EXERCISE DATA:
"""
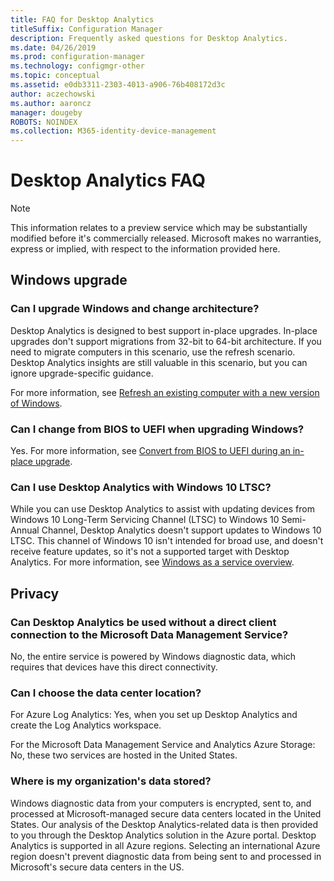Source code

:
 ```yaml
---
title: FAQ for Desktop Analytics
titleSuffix: Configuration Manager
description: Frequently asked questions for Desktop Analytics.
ms.date: 04/26/2019
ms.prod: configuration-manager
ms.technology: configmgr-other
ms.topic: conceptual
ms.assetid: e0db3311-2303-4013-a906-76b408172d3c
author: aczechowski
ms.author: aaroncz
manager: dougeby
ROBOTS: NOINDEX
ms.collection: M365-identity-device-management
---
```


# Desktop Analytics FAQ

> [!Note]  
> This information relates to a preview service which may be substantially modified before it's commercially released. Microsoft makes no warranties, express or implied, with respect to the information provided here.  

## Windows upgrade

### Can I upgrade Windows and change architecture?

Desktop Analytics is designed to best support in-place upgrades. In-place upgrades don't support migrations from 32-bit to 64-bit architecture. If you need to migrate computers in this scenario, use the refresh scenario. Desktop Analytics insights are still valuable in this scenario, but you can ignore upgrade-specific guidance.

For more information, see [Refresh an existing computer with a new version of Windows](/sccm/osd/deploy-use/refresh-an-existing-computer-with-a-new-version-of-windows).

### Can I change from BIOS to UEFI when upgrading Windows?

Yes. For more information, see [Convert from BIOS to UEFI during an in-place upgrade](/sccm/osd/deploy-use/task-sequence-steps-to-manage-bios-to-uefi-conversion#convert-from-bios-to-uefi-during-an-in-place-upgrade).

### Can I use Desktop Analytics with Windows 10 LTSC?

While you can use Desktop Analytics to assist with updating devices from Windows 10 Long-Term Servicing Channel (LTSC) to Windows 10 Semi-Annual Channel, Desktop Analytics doesn't support updates to Windows 10 LTSC. This channel of Windows 10 isn't intended for broad use, and doesn't receive feature updates, so it's not a supported target with Desktop Analytics. For more information, see [Windows as a service overview](https://docs.microsoft.com/windows/deployment/update/waas-overview#long-term-servicing-channel).

## Privacy

### Can Desktop Analytics be used without a direct client connection to the Microsoft Data Management Service?

No, the entire service is powered by Windows diagnostic data, which requires that devices have this direct connectivity.

### Can I choose the data center location?

For Azure Log Analytics: Yes, when you set up Desktop Analytics and create the Log Analytics workspace.

For the Microsoft Data Management Service and Analytics Azure Storage: No, these two services are hosted in the United States.

### Where is my organization's data stored?

Windows diagnostic data from your computers is encrypted, sent to, and processed at Microsoft-managed secure data centers located in the United States. Our analysis of the Desktop Analytics-related data is then provided to you through the Desktop Analytics solution in the Azure portal. Desktop Analytics is supported in all Azure regions. Selecting an international Azure region doesn't prevent diagnostic data from being sent to and processed in Microsoft's secure data centers in the US.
"""
INSTRUCTIONS FOR THE TASK: Provide the count of lines in the entries above that hold the word "when", and leave out everything else.

RESPONSE AREA: 2